Housing Projections from the 2019 MFE Conference

by | October 11, 2019 0 Architecture, Ideas

Last week, I attended the Multifamily Executive Conference with Veronica Hinkley Reck, SERA’s new Director of Housing in California. We heard from many of the multi-family housing industry’s leaders – from bankers, fund managers, property developers and operators, and architects. There was both good and concerning news, but the bottom line is that housing is a busy and vibrant sector, and those of us who work in this area will have a lot of opportunities to explore in coming years.

I found that many of this year’s most compelling presentations were those on the state of the economy and where we’re headed. For example, we heard stories that we could confirm in Portland and Oakland—that across the nation, the shortage of housing is an ever-growing concern, and the gap between supply and demand is increasing.

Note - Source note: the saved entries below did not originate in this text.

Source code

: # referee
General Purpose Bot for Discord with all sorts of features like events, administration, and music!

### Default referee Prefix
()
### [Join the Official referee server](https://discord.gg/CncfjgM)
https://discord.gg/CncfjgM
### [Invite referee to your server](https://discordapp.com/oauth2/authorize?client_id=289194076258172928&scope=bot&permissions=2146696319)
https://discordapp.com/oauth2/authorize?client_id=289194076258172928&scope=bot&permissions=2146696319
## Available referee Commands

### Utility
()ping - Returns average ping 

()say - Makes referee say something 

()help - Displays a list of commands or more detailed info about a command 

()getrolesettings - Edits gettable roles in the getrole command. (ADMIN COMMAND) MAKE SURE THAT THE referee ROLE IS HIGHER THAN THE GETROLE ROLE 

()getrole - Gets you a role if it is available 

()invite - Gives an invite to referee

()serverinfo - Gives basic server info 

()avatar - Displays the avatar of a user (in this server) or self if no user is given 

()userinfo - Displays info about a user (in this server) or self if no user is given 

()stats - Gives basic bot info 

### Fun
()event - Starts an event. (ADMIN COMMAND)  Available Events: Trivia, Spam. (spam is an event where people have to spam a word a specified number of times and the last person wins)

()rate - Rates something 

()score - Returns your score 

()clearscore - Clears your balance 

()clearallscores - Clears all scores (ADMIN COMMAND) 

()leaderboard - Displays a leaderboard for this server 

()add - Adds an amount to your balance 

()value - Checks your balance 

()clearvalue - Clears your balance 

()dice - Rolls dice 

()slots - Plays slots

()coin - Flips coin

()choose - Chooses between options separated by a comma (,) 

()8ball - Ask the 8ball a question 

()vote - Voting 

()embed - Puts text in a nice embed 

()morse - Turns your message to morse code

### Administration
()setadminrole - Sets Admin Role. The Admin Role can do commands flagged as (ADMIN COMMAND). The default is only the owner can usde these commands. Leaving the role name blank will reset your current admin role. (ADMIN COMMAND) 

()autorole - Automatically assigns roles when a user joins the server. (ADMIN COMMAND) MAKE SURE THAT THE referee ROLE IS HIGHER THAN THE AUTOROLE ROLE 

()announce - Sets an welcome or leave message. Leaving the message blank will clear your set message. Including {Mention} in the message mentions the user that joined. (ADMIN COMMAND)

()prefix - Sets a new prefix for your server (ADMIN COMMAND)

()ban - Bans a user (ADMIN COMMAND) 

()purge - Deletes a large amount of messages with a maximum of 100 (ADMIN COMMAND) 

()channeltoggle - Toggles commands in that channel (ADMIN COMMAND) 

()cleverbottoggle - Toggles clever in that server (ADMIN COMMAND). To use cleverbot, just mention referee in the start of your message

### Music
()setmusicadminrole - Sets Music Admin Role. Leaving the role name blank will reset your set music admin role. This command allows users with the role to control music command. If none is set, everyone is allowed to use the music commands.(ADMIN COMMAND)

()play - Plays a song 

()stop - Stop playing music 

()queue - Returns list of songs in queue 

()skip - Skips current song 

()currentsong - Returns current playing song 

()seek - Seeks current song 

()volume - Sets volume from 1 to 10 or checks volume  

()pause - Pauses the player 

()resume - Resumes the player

Because the demand for new housing continues to grow everywhere, many industry leaders believe that the housing market will stay strong even if a recession comes (as many believe it will) in the next one-to-four years.

However, it was also noted that because of the challenges private developers face in creating new projects in today’s economic environment (real-estate pricing, scarcity of construction labor, agency process, financing, etc.), most feel they need to create “value adds” to their projects to improve the viability of their proformas. This practice has resulted in a disproportionate number of new developments being market-rate or luxury-type housing, decreasing the supply of new workforce and affordable housing.

Of course, workforce and affordable housing are the most underserved sector for housing in urban centers, and without incentives to bridge costs, the expectation is that the gap will continue to worsen. The shortage is so severe that it’s garnering the attention of state and federal legislators, many of whom are attempting to solve the housing crisis through policy.

While the projections are mixed, our expectations are that work will continue, and as long as that’s true, there’ll be a chance to solve these challenges.

For SERA’s part, we continue to work with developers to find opportunities to make affordable housing pencil out – without sacrificing quality or design. I’m grateful to have attended this year’s conference, and I’m excited to share what I learned with my colleagues!